WORK ITEM
Please take the lines from the one holding "para cada um." through the one holding "- **IA Local" in the data below and copy them exactly.

(PROVIDED DATA)

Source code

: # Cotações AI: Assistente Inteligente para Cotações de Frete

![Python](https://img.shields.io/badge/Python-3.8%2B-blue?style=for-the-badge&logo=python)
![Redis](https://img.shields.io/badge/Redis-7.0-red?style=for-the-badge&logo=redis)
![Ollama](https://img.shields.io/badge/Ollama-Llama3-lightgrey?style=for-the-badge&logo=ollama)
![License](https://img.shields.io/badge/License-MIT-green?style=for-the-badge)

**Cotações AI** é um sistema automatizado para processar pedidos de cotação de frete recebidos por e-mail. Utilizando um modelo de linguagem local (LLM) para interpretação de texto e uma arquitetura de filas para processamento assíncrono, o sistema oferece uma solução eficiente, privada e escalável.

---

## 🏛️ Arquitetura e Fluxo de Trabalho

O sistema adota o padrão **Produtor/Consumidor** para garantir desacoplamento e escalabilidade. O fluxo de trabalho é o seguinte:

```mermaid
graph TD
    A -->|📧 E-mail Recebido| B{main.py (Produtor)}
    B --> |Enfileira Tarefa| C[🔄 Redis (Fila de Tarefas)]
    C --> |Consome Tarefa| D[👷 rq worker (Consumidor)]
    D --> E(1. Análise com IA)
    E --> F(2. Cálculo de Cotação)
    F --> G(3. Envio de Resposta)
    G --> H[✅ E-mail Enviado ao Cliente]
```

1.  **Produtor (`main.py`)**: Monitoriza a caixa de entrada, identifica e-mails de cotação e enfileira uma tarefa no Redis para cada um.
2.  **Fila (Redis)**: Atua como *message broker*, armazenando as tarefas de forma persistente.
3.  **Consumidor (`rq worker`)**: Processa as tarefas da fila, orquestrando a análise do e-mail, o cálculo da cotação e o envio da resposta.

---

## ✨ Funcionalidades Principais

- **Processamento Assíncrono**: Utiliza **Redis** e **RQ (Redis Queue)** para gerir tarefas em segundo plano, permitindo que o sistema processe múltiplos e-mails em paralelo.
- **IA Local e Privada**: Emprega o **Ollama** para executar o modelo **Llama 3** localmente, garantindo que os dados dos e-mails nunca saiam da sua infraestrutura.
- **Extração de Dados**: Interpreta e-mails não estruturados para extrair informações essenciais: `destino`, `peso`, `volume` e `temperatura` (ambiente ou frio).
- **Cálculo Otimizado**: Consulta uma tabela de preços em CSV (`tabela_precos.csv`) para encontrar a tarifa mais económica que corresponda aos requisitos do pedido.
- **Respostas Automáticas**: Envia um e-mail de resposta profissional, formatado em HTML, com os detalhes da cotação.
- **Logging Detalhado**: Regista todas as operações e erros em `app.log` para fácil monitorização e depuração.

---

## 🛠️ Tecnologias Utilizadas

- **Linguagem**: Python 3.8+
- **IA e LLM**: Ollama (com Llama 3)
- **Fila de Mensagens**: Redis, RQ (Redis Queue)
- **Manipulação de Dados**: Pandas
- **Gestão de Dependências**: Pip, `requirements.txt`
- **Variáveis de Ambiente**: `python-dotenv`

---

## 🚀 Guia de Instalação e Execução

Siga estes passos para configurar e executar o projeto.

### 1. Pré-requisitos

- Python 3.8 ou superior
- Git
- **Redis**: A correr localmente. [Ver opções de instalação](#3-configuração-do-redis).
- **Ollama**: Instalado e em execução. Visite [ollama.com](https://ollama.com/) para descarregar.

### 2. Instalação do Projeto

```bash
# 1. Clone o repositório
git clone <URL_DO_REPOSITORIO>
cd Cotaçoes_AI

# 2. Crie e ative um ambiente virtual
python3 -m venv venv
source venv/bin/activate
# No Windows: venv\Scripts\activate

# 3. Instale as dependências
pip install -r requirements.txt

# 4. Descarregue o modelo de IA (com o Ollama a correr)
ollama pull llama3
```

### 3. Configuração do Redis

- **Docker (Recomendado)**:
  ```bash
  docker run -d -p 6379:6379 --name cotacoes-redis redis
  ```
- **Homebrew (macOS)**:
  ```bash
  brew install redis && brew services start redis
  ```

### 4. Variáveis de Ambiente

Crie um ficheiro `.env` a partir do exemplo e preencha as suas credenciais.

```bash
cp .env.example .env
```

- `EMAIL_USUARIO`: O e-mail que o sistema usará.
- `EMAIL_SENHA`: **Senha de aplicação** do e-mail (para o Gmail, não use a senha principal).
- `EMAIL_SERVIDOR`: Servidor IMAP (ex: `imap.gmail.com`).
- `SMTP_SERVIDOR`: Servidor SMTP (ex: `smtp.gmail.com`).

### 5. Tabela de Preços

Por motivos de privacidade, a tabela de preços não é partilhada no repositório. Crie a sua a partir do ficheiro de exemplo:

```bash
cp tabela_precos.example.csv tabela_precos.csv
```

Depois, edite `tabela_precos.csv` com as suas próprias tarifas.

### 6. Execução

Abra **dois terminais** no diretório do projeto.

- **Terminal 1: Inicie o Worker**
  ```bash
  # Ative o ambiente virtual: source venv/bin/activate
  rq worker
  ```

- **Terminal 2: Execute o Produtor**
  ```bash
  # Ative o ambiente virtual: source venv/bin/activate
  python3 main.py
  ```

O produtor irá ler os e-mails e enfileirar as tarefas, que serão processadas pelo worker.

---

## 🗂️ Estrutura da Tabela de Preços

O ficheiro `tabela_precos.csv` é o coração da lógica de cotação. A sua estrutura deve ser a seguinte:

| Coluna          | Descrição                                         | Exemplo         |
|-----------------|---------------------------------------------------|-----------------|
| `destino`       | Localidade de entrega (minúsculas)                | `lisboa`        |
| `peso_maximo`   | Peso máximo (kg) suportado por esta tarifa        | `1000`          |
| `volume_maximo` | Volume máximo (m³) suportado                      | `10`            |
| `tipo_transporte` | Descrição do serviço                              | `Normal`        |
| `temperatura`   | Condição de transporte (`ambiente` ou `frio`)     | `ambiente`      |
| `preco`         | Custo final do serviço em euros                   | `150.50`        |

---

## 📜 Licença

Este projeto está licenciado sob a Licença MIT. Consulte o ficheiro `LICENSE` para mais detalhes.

(End PROVIDED DATA)

SOLUTION FOR THIS EXERCISE
1.  **Produtor (`main.py`)**: Monitoriza a caixa de entrada, identifica e-mails de cotação e enfileira uma tarefa no Redis para cada um.
2.  **Fila (Redis)**: Atua como *message broker*, armazenando as tarefas de forma persistente.
3.  **Consumidor (`rq worker`)**: Processa as tarefas da fila, orquestrando a análise do e-mail, o cálculo da cotação e o envio da resposta.

---

## ✨ Funcionalidades Principais

- **Processamento Assíncrono**: Utiliza **Redis** e **RQ (Redis Queue)** para gerir tarefas em segundo plano, permitindo que o sistema processe múltiplos e-mails em paralelo.
- **IA Local e Privada**: Emprega o **Ollama** para executar o modelo **Llama 3** localmente, garantindo que os dados dos e-mails nunca saiam da sua infraestrutura.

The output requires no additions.